There is a growing international consensus to pressure Iran to fully disclose its nuclear activities. That effort started in 2003, but Iran has repeatedly failed to live up to its obligations.
In 2006 President George Bush offered to join talks with Iran if it would suspend uranium enrichment. That gesture led to the creation of the so-called “Permanent Five Plus 1” (U.S., Russia, China, France, Britain and Germany), which offered Iran a package of incentives for cooperation. But Iran failed to respond, which led to the first of four United Nations sanctions resolutions.
In 2009 Obama said he wanted to try a “different approach.” He sought direct engagement with Iran while downplaying military action and insisted that the U.S. did not seek to change Iran’s regime. Once again, Iran failed to respond, causing Obama to seek another round of UN sanctions.
UN Resolution 1929 imposed the toughest sanctions yet, and during the summer of 2010 the U.S. and its allies added to those sanctions, but nations like China continued a robust relationship with Iran, which eased the sanctions’ impact. Now Obama wants to negotiate with Iran to see whether sanctions are affecting the regime’s nuclear policy. That meeting should take place November 10.
Of course Ahmadinejad is willing to talk, but only until Iran has an atomic arsenal. Then Obama will have only two options: he can strike militarily and accept the consequences, or he can accept a nuclear-armed Iran.
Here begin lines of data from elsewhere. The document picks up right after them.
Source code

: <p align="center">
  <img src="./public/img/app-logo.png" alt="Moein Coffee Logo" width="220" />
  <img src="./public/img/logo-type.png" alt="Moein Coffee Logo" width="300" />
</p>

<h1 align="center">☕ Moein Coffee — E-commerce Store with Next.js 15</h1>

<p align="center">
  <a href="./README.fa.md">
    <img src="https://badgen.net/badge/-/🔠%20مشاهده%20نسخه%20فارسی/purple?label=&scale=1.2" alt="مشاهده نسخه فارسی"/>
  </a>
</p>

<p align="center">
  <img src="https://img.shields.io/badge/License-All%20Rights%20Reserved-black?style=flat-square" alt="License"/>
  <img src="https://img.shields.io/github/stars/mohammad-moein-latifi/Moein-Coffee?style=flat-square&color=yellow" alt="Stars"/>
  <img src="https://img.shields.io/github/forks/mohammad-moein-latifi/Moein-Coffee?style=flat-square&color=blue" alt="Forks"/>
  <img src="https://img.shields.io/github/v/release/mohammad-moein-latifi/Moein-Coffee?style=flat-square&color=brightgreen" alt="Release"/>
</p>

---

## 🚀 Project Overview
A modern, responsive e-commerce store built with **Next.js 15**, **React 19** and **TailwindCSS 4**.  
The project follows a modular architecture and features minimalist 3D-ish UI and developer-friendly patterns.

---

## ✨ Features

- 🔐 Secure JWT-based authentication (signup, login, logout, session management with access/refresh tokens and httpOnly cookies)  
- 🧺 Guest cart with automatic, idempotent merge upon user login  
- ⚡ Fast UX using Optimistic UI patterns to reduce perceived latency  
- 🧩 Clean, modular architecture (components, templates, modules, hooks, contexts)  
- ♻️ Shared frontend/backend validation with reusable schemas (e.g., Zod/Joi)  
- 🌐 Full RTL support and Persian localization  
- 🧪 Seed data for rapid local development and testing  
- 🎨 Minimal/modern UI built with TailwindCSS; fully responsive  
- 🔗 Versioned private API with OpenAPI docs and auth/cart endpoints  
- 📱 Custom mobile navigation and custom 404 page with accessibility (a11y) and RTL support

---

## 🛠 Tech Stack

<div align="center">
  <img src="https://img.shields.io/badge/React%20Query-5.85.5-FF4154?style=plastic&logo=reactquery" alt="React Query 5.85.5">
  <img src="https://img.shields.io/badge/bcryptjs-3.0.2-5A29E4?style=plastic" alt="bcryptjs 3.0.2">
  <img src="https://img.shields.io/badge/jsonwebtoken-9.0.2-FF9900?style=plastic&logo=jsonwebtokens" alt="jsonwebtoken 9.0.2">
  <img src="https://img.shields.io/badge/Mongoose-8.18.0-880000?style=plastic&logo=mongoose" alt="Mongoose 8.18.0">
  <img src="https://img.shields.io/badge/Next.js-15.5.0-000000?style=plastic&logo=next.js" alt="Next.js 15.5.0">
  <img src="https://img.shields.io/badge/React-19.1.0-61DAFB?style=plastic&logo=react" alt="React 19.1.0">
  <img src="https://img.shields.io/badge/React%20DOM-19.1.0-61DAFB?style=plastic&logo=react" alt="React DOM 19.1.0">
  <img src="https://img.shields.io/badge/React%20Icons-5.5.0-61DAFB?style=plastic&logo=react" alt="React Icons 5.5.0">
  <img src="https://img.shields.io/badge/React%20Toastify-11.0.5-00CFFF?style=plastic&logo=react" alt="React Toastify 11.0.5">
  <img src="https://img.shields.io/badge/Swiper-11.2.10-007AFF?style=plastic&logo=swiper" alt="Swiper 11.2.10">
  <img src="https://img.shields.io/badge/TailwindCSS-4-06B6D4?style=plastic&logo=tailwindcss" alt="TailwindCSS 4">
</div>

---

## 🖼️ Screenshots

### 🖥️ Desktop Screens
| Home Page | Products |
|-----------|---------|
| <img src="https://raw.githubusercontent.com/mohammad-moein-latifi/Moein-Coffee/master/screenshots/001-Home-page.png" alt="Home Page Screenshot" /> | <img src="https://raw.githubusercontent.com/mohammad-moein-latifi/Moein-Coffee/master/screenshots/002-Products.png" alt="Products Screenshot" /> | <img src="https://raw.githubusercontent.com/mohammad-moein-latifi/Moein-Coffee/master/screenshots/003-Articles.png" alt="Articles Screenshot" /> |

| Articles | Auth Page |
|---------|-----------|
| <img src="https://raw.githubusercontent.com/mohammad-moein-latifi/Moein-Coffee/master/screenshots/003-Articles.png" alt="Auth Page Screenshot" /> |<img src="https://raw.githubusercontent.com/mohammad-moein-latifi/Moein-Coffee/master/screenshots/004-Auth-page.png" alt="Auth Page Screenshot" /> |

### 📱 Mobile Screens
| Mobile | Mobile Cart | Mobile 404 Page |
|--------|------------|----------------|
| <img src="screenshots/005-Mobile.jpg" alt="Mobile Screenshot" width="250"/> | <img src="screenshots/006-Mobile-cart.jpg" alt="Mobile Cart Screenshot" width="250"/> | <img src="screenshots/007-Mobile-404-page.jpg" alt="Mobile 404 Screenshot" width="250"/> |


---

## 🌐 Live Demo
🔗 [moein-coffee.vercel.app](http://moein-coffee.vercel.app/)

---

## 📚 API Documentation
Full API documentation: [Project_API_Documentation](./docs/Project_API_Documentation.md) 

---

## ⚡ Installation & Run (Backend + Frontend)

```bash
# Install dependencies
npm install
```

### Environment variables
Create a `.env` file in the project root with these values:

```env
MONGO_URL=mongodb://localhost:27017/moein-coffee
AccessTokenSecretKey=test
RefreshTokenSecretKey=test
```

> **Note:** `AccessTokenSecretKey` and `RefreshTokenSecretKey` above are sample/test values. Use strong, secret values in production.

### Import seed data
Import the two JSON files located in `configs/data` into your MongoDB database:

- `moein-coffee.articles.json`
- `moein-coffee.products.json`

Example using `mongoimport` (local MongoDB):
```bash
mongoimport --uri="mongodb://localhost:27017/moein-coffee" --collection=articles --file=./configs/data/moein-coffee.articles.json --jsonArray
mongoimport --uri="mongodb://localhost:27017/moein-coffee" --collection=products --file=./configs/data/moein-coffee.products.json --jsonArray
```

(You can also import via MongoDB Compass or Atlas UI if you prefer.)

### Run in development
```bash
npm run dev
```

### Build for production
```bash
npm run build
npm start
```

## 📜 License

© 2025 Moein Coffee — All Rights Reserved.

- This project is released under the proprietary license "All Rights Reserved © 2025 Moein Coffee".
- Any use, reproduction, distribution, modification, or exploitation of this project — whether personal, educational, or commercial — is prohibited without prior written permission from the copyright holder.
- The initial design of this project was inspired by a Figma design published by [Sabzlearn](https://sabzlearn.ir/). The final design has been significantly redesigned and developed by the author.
An air campaign will set back the regime’s atomic program a few years and requires support for Iranian opposition groups with the clear goal of regime change. A ground war is virtually ruled out because of other operations.
It appears that Obama will choose a failing Carter-esque approach that accepts a nuclear-armed Iran and a doomed containment policy of mutual defense treaties. But with its national survival in the balance, Israel will have no choice but to take unilateral military action against Iran, which will create a region-wide firestorm.